* ACTION ITEM *
Where the line containing "from on-the-fly imputation" appears, end your copy; everything from the first line of the records below up to and including it must be reproduced exactly.

= = =

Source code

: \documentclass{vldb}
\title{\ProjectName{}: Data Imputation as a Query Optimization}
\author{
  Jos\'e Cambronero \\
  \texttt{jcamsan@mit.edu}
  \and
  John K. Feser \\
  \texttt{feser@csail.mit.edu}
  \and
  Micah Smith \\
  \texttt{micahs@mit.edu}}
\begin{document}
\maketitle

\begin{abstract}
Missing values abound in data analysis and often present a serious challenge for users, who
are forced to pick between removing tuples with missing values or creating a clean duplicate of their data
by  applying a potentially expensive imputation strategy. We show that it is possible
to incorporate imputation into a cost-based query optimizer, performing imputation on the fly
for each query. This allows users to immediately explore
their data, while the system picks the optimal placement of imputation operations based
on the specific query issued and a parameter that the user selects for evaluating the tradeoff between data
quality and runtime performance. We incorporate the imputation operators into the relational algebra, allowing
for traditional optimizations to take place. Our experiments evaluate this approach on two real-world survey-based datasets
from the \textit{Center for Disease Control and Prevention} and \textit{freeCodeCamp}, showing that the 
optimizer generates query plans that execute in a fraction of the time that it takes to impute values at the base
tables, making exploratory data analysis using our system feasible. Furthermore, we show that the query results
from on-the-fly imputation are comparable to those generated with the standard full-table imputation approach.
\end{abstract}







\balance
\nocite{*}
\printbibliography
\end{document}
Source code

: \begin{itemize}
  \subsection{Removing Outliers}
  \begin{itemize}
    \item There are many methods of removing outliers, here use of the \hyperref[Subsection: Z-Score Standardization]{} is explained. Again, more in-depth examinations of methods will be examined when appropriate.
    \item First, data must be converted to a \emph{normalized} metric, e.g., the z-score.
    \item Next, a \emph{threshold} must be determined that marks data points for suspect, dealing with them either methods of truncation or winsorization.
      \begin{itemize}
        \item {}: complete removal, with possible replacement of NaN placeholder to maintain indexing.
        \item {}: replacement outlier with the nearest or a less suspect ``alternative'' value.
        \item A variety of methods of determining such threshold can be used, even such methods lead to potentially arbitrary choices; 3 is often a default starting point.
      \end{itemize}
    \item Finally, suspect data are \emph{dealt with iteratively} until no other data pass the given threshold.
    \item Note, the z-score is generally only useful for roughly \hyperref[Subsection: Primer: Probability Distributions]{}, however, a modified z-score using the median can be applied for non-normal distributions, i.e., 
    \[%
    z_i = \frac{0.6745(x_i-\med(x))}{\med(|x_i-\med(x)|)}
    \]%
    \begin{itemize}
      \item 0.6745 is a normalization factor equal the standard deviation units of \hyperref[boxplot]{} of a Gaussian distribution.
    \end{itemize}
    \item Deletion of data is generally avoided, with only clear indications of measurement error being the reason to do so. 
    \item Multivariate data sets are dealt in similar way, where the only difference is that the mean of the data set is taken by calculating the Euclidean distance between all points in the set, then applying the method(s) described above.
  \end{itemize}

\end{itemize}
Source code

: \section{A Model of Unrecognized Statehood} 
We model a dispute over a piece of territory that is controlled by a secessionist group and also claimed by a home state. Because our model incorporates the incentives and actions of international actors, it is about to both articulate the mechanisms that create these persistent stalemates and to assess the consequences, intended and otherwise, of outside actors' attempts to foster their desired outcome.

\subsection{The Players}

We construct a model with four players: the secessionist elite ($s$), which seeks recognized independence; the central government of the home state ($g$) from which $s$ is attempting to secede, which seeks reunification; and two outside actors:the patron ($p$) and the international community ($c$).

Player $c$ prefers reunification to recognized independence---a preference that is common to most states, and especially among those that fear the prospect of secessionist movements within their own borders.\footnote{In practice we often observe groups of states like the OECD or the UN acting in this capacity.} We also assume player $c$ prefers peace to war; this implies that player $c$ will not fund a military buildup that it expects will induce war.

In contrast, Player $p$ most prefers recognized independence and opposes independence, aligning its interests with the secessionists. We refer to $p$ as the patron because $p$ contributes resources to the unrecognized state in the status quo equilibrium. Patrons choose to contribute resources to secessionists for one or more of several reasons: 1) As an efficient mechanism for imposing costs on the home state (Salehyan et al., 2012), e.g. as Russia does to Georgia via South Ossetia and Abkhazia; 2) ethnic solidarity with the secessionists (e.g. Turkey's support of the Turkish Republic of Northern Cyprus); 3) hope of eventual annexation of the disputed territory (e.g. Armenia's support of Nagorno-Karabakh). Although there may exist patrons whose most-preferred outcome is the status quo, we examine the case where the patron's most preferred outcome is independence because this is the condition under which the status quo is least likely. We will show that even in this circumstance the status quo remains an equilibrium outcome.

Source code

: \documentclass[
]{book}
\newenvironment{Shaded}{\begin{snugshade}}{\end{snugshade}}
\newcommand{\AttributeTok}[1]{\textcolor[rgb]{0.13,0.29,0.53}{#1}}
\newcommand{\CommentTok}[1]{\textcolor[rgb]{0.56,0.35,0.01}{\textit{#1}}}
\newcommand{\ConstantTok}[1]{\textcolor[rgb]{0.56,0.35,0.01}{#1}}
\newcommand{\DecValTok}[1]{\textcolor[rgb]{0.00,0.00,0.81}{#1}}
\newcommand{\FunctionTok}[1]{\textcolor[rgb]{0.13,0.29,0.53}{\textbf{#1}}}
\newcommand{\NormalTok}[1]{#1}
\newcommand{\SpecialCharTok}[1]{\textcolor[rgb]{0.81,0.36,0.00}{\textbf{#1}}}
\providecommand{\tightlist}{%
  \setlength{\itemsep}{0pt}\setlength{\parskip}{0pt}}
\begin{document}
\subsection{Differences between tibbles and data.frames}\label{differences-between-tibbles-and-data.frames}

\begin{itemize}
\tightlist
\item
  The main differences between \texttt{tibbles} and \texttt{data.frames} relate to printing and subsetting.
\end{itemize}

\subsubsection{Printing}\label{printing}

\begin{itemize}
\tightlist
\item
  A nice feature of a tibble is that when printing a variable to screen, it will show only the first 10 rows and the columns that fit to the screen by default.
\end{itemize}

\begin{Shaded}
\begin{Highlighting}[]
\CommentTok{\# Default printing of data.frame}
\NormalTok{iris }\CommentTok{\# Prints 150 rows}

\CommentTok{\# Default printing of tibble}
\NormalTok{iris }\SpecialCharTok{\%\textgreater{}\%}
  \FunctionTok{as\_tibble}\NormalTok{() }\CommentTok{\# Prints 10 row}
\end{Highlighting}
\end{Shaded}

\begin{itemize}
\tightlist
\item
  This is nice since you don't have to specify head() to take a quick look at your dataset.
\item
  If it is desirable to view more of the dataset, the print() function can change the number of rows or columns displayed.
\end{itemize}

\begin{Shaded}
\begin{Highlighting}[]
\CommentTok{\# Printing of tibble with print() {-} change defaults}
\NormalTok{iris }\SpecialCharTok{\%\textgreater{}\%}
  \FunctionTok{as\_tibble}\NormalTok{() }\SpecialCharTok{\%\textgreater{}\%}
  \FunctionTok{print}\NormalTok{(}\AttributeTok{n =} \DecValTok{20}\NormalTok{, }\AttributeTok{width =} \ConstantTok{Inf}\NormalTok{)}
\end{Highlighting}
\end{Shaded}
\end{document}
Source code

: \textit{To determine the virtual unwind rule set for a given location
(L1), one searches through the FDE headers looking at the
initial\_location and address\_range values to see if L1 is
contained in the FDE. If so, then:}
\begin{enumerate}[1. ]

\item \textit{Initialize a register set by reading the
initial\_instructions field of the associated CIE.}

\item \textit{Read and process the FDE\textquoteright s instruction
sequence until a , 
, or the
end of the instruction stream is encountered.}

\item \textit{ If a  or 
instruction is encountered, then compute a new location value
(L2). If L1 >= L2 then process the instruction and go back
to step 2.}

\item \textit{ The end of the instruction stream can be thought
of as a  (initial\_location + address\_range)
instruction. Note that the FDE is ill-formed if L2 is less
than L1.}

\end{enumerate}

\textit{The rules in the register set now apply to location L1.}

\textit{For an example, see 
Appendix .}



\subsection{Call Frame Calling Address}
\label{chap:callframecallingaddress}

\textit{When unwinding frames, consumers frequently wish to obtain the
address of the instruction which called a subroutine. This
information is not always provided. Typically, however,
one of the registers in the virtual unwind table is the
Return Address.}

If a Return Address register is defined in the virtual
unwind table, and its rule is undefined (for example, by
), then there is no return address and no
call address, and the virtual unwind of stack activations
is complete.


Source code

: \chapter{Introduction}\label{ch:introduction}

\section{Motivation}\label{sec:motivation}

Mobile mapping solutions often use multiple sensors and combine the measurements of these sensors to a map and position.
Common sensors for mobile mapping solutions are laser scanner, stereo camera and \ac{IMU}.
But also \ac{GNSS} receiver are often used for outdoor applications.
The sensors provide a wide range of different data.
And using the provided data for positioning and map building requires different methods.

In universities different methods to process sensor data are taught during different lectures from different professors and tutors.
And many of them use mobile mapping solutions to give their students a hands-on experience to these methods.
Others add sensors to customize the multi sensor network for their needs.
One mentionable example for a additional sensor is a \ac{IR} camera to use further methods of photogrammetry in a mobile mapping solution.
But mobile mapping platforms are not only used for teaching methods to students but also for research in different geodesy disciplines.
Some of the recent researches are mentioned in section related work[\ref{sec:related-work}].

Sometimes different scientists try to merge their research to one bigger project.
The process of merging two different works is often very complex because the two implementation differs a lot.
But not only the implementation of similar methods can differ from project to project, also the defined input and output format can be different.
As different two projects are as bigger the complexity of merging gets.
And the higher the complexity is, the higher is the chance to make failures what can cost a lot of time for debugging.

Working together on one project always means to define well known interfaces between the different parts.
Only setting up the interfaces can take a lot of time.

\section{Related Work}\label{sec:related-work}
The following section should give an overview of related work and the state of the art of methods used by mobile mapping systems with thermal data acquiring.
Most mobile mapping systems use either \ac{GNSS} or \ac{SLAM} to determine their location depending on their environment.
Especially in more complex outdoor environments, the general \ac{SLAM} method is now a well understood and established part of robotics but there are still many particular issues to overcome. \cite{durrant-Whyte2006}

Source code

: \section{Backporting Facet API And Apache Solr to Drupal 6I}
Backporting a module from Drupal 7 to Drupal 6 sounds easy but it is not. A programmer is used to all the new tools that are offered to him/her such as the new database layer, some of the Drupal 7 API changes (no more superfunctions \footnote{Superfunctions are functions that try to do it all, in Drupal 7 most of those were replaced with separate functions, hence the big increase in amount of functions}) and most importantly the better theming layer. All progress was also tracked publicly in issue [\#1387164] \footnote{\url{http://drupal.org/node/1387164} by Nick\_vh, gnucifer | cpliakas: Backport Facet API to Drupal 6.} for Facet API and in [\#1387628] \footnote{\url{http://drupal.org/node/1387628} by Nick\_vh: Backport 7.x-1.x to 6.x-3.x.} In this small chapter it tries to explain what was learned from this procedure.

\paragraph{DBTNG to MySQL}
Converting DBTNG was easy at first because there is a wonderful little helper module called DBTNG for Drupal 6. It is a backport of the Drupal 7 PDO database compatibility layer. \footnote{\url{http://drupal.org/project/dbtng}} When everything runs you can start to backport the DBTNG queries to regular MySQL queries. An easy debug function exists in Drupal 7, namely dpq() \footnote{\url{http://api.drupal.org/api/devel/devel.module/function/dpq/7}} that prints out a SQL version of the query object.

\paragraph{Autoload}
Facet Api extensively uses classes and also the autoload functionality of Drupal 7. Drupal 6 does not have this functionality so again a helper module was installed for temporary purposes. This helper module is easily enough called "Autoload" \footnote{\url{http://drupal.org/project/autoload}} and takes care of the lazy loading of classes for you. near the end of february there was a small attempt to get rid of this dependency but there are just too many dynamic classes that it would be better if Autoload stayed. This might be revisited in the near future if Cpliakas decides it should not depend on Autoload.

= = =

* ANSWER BOX *
Source code

: \documentclass{vldb}
\title{\ProjectName{}: Data Imputation as a Query Optimization}
\author{
  Jos\'e Cambronero \\
  \texttt{jcamsan@mit.edu}
  \and
  John K. Feser \\
  \texttt{feser@csail.mit.edu}
  \and
  Micah Smith \\
  \texttt{micahs@mit.edu}}
\begin{document}
\maketitle

\begin{abstract}
Missing values abound in data analysis and often present a serious challenge for users, who
are forced to pick between removing tuples with missing values or creating a clean duplicate of their data
by  applying a potentially expensive imputation strategy. We show that it is possible
to incorporate imputation into a cost-based query optimizer, performing imputation on the fly
for each query. This allows users to immediately explore
their data, while the system picks the optimal placement of imputation operations based
on the specific query issued and a parameter that the user selects for evaluating the tradeoff between data
quality and runtime performance. We incorporate the imputation operators into the relational algebra, allowing
for traditional optimizations to take place. Our experiments evaluate this approach on two real-world survey-based datasets
from the \textit{Center for Disease Control and Prevention} and \textit{freeCodeCamp}, showing that the 
optimizer generates query plans that execute in a fraction of the time that it takes to impute values at the base
tables, making exploratory data analysis using our system feasible. Furthermore, we show that the query results
from on-the-fly imputation are comparable to those generated with the standard full-table imputation approach.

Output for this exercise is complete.